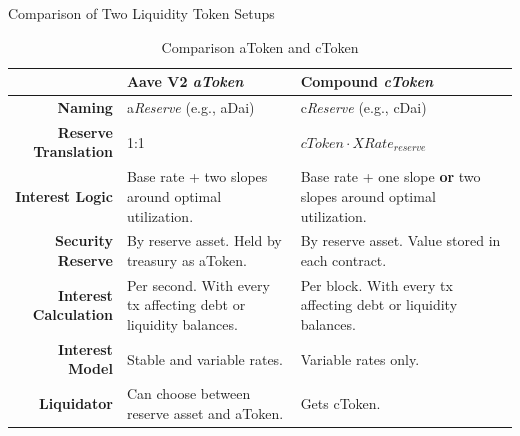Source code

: \documentclass[]{beamer}
\begin{document}
\begin{frame}{Comparison of Two Liquidity Token Setups}

\footnotesize
\begin{table}
  \center
  \begin{tabularx}{\textwidth}{rXX}
    \toprule
    ~	& \textbf{Aave V2} \emph{aToken} & \textbf{Compound} \emph{cToken}	\\
    \midrule
    \textbf{Naming} & a\textit{Reserve} (e.g., aDai) & c\textit{Reserve} (e.g., cDai) \vspace{0.5em}\\
    \textbf{Reserve Translation} & 1:1 & $cToken \cdot XRate_{reserve}$ \vspace{0.5em}\\
    \textbf{Interest Logic} & Base rate + two slopes around optimal utilization. & Base rate + one slope \textbf{or} two slopes around optimal utilization. \vspace{0.5em}\\
    \textbf{Security Reserve} & By reserve asset. Held by treasury as aToken. & By reserve asset. Value stored in each contract. \vspace{0.5em}\\
    \textbf{Interest Calculation} & Per second. With every tx affecting debt or liquidity balances. & Per block. With every tx affecting debt or liquidity balances. \vspace{0.5em}\\
    \textbf{Interest Model} & Stable and variable rates. & Variable rates only. \vspace{0.5em}\\
    \textbf{Liquidator} & Can choose between reserve asset and aToken. & Gets cToken.\\
    \bottomrule
  \end{tabularx}
  \caption{Comparison aToken and cToken \cite{AaveV2,Compound}}
\end{table}

\end{frame}
\end{document}
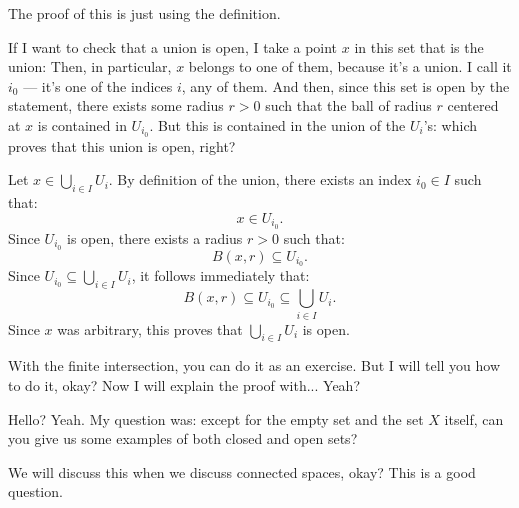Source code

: \begin{proofWrapper}

\begin{speech}[00:15:45 - 00:17:40]
The proof of this is just using the definition. 

If I want to check that a union is open, I take a point $x$ in this set that is the union:  Then, in particular, $x$ belongs to one of them, because it's a union. I call it $i_0$ --- it's one of the indices $i$, any of them.  And then, since this set is open by the statement, there exists some radius $r > 0$  such that the ball of radius $r$ centered at $x$ is contained in $U_{i_0}$. But this is contained in the union of the $U_i$'s:  which proves that this union is open, right?
\end{speech}

\begin{content}
Let $x \in \bigcup_{i \in I} U_i$.
By definition of the union, there exists an index $i_0 \in I$ such that:
\[
x \in U_{i_0}.
\]
Since $U_{i_0}$ is open, there exists a radius $r > 0$ such that:
\[
B(x, r) \subseteq U_{i_0}.
\]
Since $U_{i_0} \subseteq \bigcup_{i \in I} U_i$, it follows immediately that:
\[
B(x, r) \subseteq U_{i_0} \subseteq \bigcup_{i \in I} U_i.
\]
Since $x$ was arbitrary, this proves that $\bigcup_{i \in I} U_i$ is open.
\end{content}

\begin{speech}[00:17:40 - 00:18:04]
With the finite intersection, you can do it as an exercise. But I will tell you how to do it, okay? Now I will explain the proof with... Yeah? 
\end{speech}

\begin{student}
Hello? Yeah. My question was: except for the empty set and the set $X$ itself, can you give us some examples of both closed and open sets?
\end{student}

\begin{speech}[00:18:16 - 00:19:06]
We will discuss this when we discuss connected spaces, okay? This is a good question.


\end{speech}
\end{proofWrapper}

**EXERCISE BRIEF:** Give every entry again verbatim, with no pictures.

**THE COMPLETED TASK:**
Source code

: \documentclass[]{beamer}
\begin{document}
\begin{frame}{Comparison of Two Liquidity Token Setups}

\footnotesize
\begin{table}
  \center
  \begin{tabularx}{\textwidth}{rXX}
    \toprule
    ~	& \textbf{Aave V2} \emph{aToken} & \textbf{Compound} \emph{cToken}	\\
    \midrule
    \textbf{Naming} & a\textit{Reserve} (e.g., aDai) & c\textit{Reserve} (e.g., cDai) \vspace{0.5em}\\
    \textbf{Reserve Translation} & 1:1 & $cToken \cdot XRate_{reserve}$ \vspace{0.5em}\\
    \textbf{Interest Logic} & Base rate + two slopes around optimal utilization. & Base rate + one slope \textbf{or} two slopes around optimal utilization. \vspace{0.5em}\\
    \textbf{Security Reserve} & By reserve asset. Held by treasury as aToken. & By reserve asset. Value stored in each contract. \vspace{0.5em}\\
    \textbf{Interest Calculation} & Per second. With every tx affecting debt or liquidity balances. & Per block. With every tx affecting debt or liquidity balances. \vspace{0.5em}\\
    \textbf{Interest Model} & Stable and variable rates. & Variable rates only. \vspace{0.5em}\\
    \textbf{Liquidator} & Can choose between reserve asset and aToken. & Gets cToken.\\
    \bottomrule
  \end{tabularx}
  \caption{Comparison aToken and cToken \cite{AaveV2,Compound}}
\end{table}

\end{frame}
\end{document}
Source code

: \begin{proofWrapper}

\begin{speech}[00:15:45 - 00:17:40]
The proof of this is just using the definition. 

If I want to check that a union is open, I take a point $x$ in this set that is the union:  Then, in particular, $x$ belongs to one of them, because it's a union. I call it $i_0$ --- it's one of the indices $i$, any of them.  And then, since this set is open by the statement, there exists some radius $r > 0$  such that the ball of radius $r$ centered at $x$ is contained in $U_{i_0}$. But this is contained in the union of the $U_i$'s:  which proves that this union is open, right?
\end{speech}

\begin{content}
Let $x \in \bigcup_{i \in I} U_i$.
By definition of the union, there exists an index $i_0 \in I$ such that:
\[
x \in U_{i_0}.
\]
Since $U_{i_0}$ is open, there exists a radius $r > 0$ such that:
\[
B(x, r) \subseteq U_{i_0}.
\]
Since $U_{i_0} \subseteq \bigcup_{i \in I} U_i$, it follows immediately that:
\[
B(x, r) \subseteq U_{i_0} \subseteq \bigcup_{i \in I} U_i.
\]
Since $x$ was arbitrary, this proves that $\bigcup_{i \in I} U_i$ is open.
\end{content}

\begin{speech}[00:17:40 - 00:18:04]
With the finite intersection, you can do it as an exercise. But I will tell you how to do it, okay? Now I will explain the proof with... Yeah? 
\end{speech}

\begin{student}
Hello? Yeah. My question was: except for the empty set and the set $X$ itself, can you give us some examples of both closed and open sets?
\end{student}

\begin{speech}[00:18:16 - 00:19:06]
We will discuss this when we discuss connected spaces, okay? This is a good question.


\end{speech}
\end{proofWrapper}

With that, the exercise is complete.